Speaking in the general debate were Russian Federation, Norway, Cuba, Iran, Lebanon, Singapore, Denmark, Iraq, Iceland, Slovakia, Mexico, Namibia, Croatia, Albania, Hungary, Togo, Council of Europe, United Nations International Children’s Emergency Fund and Algeria.

The following non-governmental organizations also took the floor: Canadian HIV/AIDS Legal Network, COC Nederland, International Service for Human Rights, Open Society Institute, Canners International Permanent Committee, Amnesty International, International Fellowship of Reconciliation, Action Canada for Population and Development, Union of Arab Jurists, CIVICUS – World Alliance for Citizen Participation, Human Rights Watch, Society for Threatened Peoples, European Centre for Law and Justice, Commonwealth Human Rights Initiative, International Association of Democratic Lawyers, Indian Council of South America, Organisation pour la Communication en Afrique et de Promotion de la Cooperation Economique Internationale, World Barua Organization, Equality Now, Organization for Defending Victims of Violence, Comité International pour le Respect et l’application de la Charte Africaine des Droits de l’Homme et des Peuples, International Humanist and Ethical Union, British Humanist Association, Centre for Inquiry, World Muslim Congress, International Educational Development, International Muslim Women’s Union, Action internationale pour la paix et le développement dans la région des Grands Lacs, World Federation of Democratic Youth, International Movement Against All forms of Discrimination and Racism, Centre for Human Rights and Peace Advocacy, Verein Südwind Entwicklungspolitik, France Libertés – Fondation Danielle Mitterand, International Human Rights Association of American Minorities, Liberation, International Buddhist Relief, Franciscans International, and Presse Emblème Campagne.
The general debate opened on Monday, 3 June, in the afternoon and a summary of the meeting can be found in HRC/13/68.

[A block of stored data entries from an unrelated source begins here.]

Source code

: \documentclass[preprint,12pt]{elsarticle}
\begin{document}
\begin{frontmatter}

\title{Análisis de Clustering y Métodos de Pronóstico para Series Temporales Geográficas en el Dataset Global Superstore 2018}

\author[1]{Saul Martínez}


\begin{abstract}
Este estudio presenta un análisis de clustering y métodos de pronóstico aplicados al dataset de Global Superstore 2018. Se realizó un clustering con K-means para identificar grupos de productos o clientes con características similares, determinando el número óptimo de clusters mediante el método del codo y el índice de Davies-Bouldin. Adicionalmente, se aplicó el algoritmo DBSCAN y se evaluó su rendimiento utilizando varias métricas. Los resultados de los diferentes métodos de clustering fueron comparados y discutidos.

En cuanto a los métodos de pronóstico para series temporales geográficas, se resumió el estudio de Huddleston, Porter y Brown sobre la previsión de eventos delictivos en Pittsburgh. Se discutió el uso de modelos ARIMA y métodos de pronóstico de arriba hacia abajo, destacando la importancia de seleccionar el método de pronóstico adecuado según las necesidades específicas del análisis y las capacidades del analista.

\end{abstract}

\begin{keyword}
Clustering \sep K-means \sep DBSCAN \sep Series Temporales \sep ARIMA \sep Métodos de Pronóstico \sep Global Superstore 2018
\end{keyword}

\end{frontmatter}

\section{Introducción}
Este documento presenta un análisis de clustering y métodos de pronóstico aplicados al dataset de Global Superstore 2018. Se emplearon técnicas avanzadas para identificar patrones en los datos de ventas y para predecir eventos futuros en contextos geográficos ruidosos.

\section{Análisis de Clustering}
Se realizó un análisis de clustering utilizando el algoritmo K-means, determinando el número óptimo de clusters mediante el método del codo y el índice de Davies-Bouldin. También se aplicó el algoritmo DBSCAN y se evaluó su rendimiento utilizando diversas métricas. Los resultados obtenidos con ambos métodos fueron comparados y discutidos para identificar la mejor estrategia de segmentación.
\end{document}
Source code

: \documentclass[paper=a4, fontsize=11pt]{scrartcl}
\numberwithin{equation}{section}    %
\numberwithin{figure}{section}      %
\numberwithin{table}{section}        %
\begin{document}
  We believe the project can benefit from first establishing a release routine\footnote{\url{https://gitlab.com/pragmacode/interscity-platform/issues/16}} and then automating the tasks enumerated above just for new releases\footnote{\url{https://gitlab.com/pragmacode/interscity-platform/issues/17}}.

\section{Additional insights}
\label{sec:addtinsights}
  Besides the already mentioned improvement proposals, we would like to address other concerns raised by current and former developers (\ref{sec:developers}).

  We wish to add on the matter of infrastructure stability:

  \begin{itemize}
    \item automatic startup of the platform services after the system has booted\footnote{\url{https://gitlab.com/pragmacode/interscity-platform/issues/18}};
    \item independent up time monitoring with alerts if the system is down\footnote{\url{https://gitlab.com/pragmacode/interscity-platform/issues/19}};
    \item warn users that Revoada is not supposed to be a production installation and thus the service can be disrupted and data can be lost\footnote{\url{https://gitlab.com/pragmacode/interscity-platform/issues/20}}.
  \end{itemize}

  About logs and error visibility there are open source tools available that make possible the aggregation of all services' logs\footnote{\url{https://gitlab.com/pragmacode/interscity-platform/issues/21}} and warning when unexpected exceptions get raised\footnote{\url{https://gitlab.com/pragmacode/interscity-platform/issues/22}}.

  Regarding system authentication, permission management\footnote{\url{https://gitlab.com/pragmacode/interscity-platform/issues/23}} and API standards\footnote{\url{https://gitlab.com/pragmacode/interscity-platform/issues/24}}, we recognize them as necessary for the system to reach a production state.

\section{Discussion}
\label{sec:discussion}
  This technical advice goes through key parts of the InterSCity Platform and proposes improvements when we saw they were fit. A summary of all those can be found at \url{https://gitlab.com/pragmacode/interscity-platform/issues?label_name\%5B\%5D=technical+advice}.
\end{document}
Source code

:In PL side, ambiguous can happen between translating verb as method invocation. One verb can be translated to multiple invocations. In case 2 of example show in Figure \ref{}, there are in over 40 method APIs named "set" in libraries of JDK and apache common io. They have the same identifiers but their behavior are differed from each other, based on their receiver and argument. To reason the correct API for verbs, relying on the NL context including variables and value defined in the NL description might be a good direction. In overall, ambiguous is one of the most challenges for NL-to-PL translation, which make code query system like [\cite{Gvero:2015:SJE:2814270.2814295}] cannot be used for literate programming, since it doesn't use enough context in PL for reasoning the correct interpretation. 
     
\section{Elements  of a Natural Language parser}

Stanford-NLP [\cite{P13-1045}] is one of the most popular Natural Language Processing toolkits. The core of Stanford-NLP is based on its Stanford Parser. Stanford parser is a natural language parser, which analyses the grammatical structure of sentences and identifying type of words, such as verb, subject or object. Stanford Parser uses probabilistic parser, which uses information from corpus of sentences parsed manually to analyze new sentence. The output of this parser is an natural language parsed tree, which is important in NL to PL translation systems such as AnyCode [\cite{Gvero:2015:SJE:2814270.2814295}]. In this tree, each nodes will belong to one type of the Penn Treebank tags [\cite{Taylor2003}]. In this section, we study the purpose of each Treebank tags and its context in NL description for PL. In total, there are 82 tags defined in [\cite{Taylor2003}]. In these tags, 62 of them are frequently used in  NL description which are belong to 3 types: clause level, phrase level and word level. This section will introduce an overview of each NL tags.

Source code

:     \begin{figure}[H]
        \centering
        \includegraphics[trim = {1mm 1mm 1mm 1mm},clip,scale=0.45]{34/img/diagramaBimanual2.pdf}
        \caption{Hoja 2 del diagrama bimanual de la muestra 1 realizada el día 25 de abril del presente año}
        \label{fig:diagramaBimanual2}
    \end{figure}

Speaking in right of reply were Armenia, Egypt, China, Ethiopia and Azerbaijan.

The Human Rights Council will next meet at 11.45 a.m. today to hold an interactive dialogue with the Independent International Commission of Inquiry on Syria, followed by a presentation of reports by the Special Rapporteurs on the situation of human rights in Belarus and Eritrea.
General Debate on the Promotion and Protection of All Human Rights, Civil, Political, Economic, Social and Cultural Rights, Including the Right to Development

Russian Federation said that there was a broad range of human rights instruments available to States today, including those promoted by civil society. Russia believed the Human Rights Council must denounce double-standards and confrontation in furthering the human rights agenda. In Sochi next year, Russia would host the Winter Olympic Games, which it believed was an important opportunity to promote human rights through sport.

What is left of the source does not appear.